Help

Searching CiteSeerX Effectively

  • Document search is selected by default. To search for a specific author, select the Author button.
  • type the topic or name you are searching for into the textbox
  • check the "Include Citations" box (optional)
  • and select the "Search" button or hit the "enter" key.

Document Searches

CiteSeerx uses Solr as its core search engine. Solr is based upon Lucene; a good overview of the supported query syntax may be obtained by reading the Lucene query parser syntax.

CiteSeerx supports complex queries based on the following fields:

  • title: paper title
  • author: paper authors
  • affil: affiliations of paper authors
  • venue: place of publication, such as journal or conference name
  • year: paper year
  • abstract: paper abstract
  • keyword: keywords identified from paper headers
  • tag: user-supplied tags added to a paper
  • text: article body text

For example,

venue:"journal of the acm" AND author:"j kleinberg"

By default, (if no fields are specified) CiteSeerx will search the title, author, abstract, and text fields in parallel.

Author Searches

CiteSeerx supports Proximity and Boolean queries. Please note that adjacent words will default to one word proximity.

For example, an author search using a full name may not return complete results.

NOT GOOD: jon kleinberg

This will not return all records authored by Jon Kleinberg. Rather, it will only return records for which the first name "Jon" is included unabbreviated.

In author searches, it may be better to use the last name only or the first initial and the last name; i.e.,

GOOD: kleinberg
BETTER: j kleinberg

Due to author normalizations included within the CiteSeerx index, the latter query will match authors listed as "J Kleinberg", "Jon Kleinberg", and even "Jon M Kleinberg"

Citation Searches

Unlike the old CiteSeer system, citations and full documents are included within the same index in CiteSeerx. By default, citations for which we have no accompanying document file will not show up in search results. If it is desirable to include these records in search results, simply check the "Include Citations" checkbox on the search form.

Search Plugins

CiteSeerx offers three Search plugins for browsers which supports the Open Search 1.1 specification. To add a plugin just click over it.

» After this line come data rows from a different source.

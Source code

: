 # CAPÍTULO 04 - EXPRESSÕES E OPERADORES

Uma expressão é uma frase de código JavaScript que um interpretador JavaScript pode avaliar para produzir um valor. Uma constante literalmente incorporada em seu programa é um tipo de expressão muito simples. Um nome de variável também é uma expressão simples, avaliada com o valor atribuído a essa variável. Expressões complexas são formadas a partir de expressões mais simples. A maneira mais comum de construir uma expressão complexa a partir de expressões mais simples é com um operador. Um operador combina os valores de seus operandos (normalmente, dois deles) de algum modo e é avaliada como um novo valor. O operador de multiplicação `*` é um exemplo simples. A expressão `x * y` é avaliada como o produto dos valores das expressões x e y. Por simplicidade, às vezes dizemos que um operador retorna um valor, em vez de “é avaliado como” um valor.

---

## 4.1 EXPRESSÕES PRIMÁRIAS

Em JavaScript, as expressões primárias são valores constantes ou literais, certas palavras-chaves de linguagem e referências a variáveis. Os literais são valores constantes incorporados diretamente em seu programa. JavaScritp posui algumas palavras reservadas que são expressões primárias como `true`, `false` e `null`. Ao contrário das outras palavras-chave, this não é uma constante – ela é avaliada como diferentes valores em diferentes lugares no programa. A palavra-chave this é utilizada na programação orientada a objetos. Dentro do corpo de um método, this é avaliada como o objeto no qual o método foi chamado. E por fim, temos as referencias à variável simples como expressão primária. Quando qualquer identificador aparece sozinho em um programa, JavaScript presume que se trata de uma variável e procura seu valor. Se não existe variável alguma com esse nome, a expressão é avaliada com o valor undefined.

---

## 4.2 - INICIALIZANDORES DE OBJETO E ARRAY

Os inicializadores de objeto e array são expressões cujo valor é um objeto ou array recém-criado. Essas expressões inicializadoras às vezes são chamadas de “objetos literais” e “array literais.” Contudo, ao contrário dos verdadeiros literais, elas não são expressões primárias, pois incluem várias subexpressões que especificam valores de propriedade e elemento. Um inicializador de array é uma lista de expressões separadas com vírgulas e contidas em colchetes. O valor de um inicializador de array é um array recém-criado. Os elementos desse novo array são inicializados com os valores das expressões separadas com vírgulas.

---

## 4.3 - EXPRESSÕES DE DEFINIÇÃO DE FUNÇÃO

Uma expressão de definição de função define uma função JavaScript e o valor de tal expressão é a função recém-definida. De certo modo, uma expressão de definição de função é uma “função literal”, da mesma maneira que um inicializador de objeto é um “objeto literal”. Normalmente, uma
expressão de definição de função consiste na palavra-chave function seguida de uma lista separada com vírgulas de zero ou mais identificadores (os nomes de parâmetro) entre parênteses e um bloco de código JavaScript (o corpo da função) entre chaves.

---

Capitalization Does Not Matter

CiteSeerx is NOT case-sensitive. All letters, regardless of how you type them, will be understood as lower case. For example, searches for "bollacker", "Bollacker", and "bOlLaCkEr" will all return the same results.

Table Search

CiteSeerx allows the user to search for tables embedded in documents. Users can search for keywords and text in snippets in or around the tables.